Source texts of formatted documents —
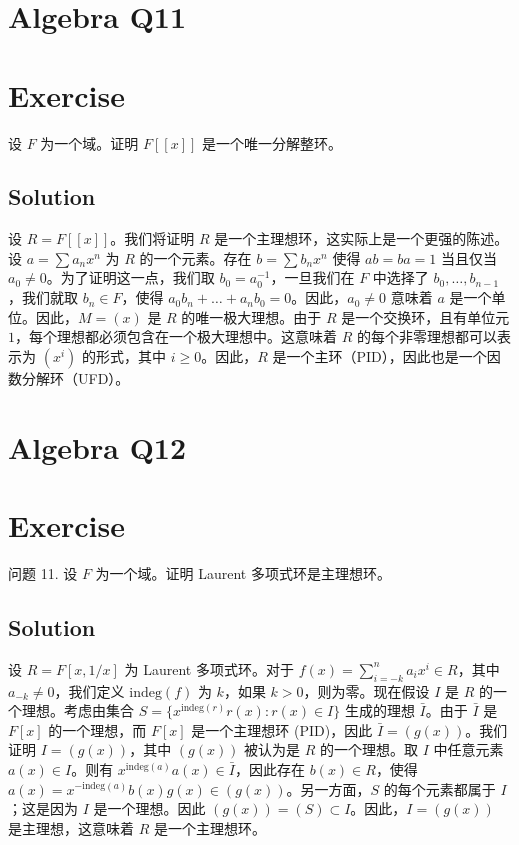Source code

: \documentclass[12pt]{book}
\begin{document}
\section{Algebra Q11}
\section*{Exercise}
设 $F$ 为一个域。证明 $F[[x]]$ 是一个唯一分解整环。



\subsection*{Solution}
设 $R = F[[x]]$。我们将证明 $R$ 是一个主理想环，这实际上是一个更强的陈述。设 $a = \sum a_n x^n$ 为 $R$ 的一个元素。存在 $b = \sum b_n x^n$ 使得 $ab = ba = 1$ 当且仅当 $a_0 \neq 0$。为了证明这一点，我们取 $b_0 = a_0^{-1}$，一旦我们在 $F$ 中选择了 $b_0, \dots, b_{n-1}$，我们就取 $b_n \in F$，使得 $a_0 b_n + \dots + a_n b_0 = 0$。因此，$a_0 \neq 0$ 意味着 $a$ 是一个单位。因此，$M = (x)$ 是 $R$ 的唯一极大理想。由于 $R$ 是一个交换环，且有单位元 $1$，每个理想都必须包含在一个极大理想中。这意味着 $R$ 的每个非零理想都可以表示为 $(x^i)$ 的形式，其中 $i \geq 0$。因此，$R$ 是一个主环（PID），因此也是一个因数分解环（UFD）。
\newpage
\section{Algebra Q12}
\section*{Exercise}
问题 11. 设 $F$ 为一个域。证明 Laurent 多项式环是主理想环。



\subsection*{Solution}
设 $R = F[x,1/x]$ 为 Laurent 多项式环。对于 $f(x) = \sum_{i=-k}^{n}a_ix^i \in R$，其中 $a_{-k} \neq 0$，我们定义 $\text{indeg}(f)$ 为 $k$，如果 $k > 0$，则为零。现在假设 $I$ 是 $R$ 的一个理想。考虑由集合 $S = \{x^{\text{indeg}(r)}r(x) : r(x) \in I\}$ 生成的理想 $\bar{I}$。由于 $\bar{I}$ 是 $F[x]$ 的一个理想，而 $F[x]$ 是一个主理想环 (PID)，因此 $\bar{I} = (g(x))$。我们证明 $I = (g(x))$，其中 $(g(x))$ 被认为是 $R$ 的一个理想。取 $I$ 中任意元素 $a(x) \in I$。则有 $x^{\text{indeg}(a)}a(x) \in \bar{I}$，因此存在 $b(x) \in R$，使得 $a(x) = x^{-\text{indeg}(a)}b(x)g(x) \in (g(x))$。另一方面，$S$ 的每个元素都属于 $I$；这是因为 $I$ 是一个理想。因此 $(g(x)) = (S) \subset I$。因此，$I = (g(x))$ 是主理想，这意味着 $R$ 是一个主理想环。
\newpage
\end{document}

YOUR TASK — Copy all lines above containing the string "为一个域".

TASK RESULT —
设 $F$ 为一个域。证明 $F[[x]]$ 是一个唯一分解整环。
问题 11. 设 $F$ 为一个域。证明 Laurent 多项式环是主理想环。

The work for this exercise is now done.